# How long will this take??



## mytoofhurts (Apr 11, 2007)

I'm looking into buying a Kubota L2800 w/ a 6ft. Woods or Landpride finishing mower for cutting 3 acres around my house...how long will this take w/ this mower?? Would I better off getting a ZTR? But w/ a ZTR I'm paying an awful lot of money for something that can only cut grass. I've also got another lot that needs some dirt work, tree/bush removal, and general clean up. I'm trying to justify the extra money for a tractor instead of a ZTR...BTW, my 3 acres is pretty much clear w/ only a house and gardening around the house. One more thing, do you guys recommend a Land Pride mower or a Woods mower? Thanks a million...this website is awesome!!


----------



## Live Oak (Dec 22, 2003)

Welcome to Tractor Forum MTH! You are right that the tractor is much more useful than the ZTR. Depending upon how much trimming/close up work is involved with mowing that areas you have in mind; the L2800 can make fast work of it or in some cases could actually be too large and slow you down as compared to a smaller machine such as the BX23. 

I cut about 5 acres around the house with a John Deere F525. It can cut circles around the 4410 when it comes to mowing around trees, edges, and fences. In the open field areas, the 4410 can cut a lot more faster with the 72 in. MMM. It is just too big to get up close around the house, yard, and surroundings. 

If you have just open area to cut the L2800 with a finish mower will do fine but it you have a lot of trimming around obstacles, perhaps a smaller machine may serve you better.

With respect to time; I can cut 3 acres with the 72in.
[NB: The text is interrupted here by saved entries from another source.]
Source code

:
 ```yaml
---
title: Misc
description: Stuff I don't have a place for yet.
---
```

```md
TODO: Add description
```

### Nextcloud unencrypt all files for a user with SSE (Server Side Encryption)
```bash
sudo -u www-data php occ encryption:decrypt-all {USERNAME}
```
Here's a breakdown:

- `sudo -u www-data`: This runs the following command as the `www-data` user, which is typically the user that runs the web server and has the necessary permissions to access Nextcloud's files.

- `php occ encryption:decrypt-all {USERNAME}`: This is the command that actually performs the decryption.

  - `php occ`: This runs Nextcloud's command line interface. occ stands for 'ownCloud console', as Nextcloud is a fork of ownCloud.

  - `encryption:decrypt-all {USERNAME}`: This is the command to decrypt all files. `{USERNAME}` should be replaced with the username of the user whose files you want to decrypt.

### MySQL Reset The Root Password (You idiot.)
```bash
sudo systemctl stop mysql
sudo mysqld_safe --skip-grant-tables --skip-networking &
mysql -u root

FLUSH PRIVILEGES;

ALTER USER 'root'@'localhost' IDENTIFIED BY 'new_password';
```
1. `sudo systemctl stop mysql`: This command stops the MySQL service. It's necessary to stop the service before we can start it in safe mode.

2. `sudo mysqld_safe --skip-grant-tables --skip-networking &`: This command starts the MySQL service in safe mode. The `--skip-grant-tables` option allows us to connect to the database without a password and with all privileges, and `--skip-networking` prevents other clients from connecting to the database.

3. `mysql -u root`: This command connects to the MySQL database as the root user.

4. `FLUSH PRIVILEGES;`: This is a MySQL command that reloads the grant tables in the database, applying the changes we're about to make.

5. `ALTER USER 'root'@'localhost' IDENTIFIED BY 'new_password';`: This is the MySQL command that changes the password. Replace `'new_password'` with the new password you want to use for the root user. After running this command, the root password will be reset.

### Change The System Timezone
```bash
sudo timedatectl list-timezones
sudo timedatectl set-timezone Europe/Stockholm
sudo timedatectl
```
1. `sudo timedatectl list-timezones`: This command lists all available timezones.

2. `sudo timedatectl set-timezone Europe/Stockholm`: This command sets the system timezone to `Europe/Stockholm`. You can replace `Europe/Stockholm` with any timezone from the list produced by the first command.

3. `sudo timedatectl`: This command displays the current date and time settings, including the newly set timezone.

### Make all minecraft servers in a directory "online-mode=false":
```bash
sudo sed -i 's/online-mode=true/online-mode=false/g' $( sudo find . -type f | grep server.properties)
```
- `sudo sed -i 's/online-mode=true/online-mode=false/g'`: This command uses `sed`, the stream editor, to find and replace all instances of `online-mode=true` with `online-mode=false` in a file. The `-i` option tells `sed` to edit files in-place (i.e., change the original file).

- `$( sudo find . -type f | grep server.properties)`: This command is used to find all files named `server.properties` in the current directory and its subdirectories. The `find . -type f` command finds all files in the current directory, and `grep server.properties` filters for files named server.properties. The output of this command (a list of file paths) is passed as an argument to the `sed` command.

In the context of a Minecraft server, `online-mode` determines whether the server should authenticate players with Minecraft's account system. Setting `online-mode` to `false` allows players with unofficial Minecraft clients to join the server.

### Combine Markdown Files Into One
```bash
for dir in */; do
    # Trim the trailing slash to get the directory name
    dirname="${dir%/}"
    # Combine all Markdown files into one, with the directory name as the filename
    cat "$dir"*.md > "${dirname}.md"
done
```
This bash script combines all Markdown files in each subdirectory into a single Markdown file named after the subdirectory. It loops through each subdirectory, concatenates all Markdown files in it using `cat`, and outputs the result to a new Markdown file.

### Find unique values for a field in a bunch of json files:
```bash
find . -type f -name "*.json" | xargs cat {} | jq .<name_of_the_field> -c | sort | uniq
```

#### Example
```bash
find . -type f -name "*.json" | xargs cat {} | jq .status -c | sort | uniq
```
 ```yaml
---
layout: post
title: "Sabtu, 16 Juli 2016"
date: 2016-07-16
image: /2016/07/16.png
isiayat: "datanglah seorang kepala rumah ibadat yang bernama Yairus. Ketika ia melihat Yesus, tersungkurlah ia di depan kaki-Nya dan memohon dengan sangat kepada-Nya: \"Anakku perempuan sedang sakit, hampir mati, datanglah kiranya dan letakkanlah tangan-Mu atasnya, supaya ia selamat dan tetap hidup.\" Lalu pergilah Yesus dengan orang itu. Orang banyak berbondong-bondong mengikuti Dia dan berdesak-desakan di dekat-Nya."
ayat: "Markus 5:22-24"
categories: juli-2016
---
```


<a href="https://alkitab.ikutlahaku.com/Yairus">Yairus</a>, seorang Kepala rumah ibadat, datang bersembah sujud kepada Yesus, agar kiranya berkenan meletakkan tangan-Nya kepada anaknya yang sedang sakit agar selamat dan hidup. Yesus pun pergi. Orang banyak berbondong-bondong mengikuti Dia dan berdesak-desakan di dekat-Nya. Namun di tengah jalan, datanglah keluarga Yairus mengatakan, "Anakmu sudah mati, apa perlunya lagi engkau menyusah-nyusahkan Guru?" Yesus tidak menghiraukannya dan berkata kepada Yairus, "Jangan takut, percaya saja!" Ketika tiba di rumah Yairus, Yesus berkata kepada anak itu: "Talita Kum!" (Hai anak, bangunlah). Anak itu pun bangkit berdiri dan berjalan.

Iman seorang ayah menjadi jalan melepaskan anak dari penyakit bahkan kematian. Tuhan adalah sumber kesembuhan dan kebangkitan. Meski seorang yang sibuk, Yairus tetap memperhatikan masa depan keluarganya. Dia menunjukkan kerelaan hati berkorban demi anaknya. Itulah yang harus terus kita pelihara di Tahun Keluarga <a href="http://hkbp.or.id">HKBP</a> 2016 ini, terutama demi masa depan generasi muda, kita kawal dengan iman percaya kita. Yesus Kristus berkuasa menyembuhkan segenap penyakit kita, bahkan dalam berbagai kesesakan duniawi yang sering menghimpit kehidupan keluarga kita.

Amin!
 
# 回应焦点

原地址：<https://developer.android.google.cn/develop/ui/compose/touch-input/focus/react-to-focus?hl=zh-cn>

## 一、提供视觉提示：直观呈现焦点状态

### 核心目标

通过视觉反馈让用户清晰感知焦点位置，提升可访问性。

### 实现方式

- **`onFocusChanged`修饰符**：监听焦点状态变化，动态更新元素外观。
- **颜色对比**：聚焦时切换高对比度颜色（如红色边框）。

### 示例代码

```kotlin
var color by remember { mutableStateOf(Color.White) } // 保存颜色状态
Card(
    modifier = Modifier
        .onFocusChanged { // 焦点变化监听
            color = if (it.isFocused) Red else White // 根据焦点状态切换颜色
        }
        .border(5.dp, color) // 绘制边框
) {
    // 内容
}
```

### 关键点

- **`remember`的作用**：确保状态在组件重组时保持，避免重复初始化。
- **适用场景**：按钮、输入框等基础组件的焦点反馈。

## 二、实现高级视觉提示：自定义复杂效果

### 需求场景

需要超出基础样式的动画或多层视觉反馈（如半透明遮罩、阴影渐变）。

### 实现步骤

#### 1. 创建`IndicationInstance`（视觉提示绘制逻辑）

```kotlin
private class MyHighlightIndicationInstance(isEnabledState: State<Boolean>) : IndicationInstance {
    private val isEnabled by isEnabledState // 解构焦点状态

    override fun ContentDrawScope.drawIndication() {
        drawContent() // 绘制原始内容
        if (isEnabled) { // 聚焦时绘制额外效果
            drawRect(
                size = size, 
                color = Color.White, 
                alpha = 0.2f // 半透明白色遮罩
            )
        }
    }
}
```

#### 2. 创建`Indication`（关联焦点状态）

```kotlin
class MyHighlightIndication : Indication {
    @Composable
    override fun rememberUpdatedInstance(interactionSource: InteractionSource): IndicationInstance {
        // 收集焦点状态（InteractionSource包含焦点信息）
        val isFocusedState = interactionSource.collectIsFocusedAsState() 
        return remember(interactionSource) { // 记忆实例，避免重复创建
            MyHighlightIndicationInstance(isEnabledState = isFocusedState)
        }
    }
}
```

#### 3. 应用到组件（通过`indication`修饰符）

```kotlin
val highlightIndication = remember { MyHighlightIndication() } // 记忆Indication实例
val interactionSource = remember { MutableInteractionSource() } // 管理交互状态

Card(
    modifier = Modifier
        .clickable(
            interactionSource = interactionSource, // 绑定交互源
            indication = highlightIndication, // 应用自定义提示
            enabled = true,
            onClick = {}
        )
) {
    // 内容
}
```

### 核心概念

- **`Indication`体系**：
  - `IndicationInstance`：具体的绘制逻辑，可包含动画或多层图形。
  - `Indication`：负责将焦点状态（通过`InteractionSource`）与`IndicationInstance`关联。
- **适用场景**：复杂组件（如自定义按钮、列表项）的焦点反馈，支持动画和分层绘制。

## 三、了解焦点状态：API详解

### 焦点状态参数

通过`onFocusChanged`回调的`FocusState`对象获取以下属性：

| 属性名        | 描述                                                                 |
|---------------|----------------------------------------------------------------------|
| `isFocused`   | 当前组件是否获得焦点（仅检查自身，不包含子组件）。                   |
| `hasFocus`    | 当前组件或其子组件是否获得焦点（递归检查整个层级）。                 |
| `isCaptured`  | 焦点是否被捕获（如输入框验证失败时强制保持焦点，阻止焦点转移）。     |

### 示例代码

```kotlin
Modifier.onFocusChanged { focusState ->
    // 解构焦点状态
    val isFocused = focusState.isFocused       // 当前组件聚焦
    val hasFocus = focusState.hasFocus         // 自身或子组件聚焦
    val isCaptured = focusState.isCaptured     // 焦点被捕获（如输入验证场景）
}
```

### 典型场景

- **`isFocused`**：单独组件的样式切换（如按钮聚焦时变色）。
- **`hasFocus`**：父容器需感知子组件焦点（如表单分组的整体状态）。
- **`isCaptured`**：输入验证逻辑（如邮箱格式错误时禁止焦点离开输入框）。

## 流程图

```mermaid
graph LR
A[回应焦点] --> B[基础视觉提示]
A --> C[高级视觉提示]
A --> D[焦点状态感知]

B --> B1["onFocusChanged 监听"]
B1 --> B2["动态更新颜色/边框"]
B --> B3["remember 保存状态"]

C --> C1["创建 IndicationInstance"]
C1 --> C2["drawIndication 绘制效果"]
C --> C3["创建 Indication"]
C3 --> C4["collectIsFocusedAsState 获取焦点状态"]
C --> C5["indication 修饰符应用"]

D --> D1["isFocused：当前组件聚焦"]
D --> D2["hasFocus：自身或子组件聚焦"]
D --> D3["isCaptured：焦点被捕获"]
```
MMM in less than an hour unless I run into a bunch of obstacles I have to trim around that slow me down. 

I am sure other members who has this model or similar equipment will jump in with some ideas and comments as well.


----------



## mytoofhurts (Apr 11, 2007)

Which finishing mower is better??--Landpride or Woods?


----------



## Live Oak (Dec 22, 2003)

> _Originally posted by mytoofhurts _
> *Which finishing mower is better??--Landpride or Woods? *


That is a REALLY tough call to make there. If someone asked me who are the two top mower manufacturers; Landpride and Woods would be the 2 names that come to mind immediately. Both make excellent quality equipment. I guess the deciding factor would be to compare the models of each that you feel would work best in your application and go with the model with the features and price I like best. I think you would be VERY happy with either. I personally own a number of Landpride impliments and can attest that they are top knotch but they are also top price. Woods in not cheap either. I take it that you are considering a rear finish mower (RFM) so I think I would lean towards the Landpride models. That is my personal preference. Again I think you will be very happy with either so in that case, price would be a big determining factor.


----------



## mytoofhurts (Apr 11, 2007)

Thanks for the help...I'm trying to justify to my wife I should spend the extra $$ for the tractor instead of the ZTR. I want a good cut around the house (I don't mind a little trimming w/ my weedeater where it's needed) but I also want something that is versitile when I need to do other projects. Convincing my wife is the hard part of the decision...Thanks again for your insight!!


----------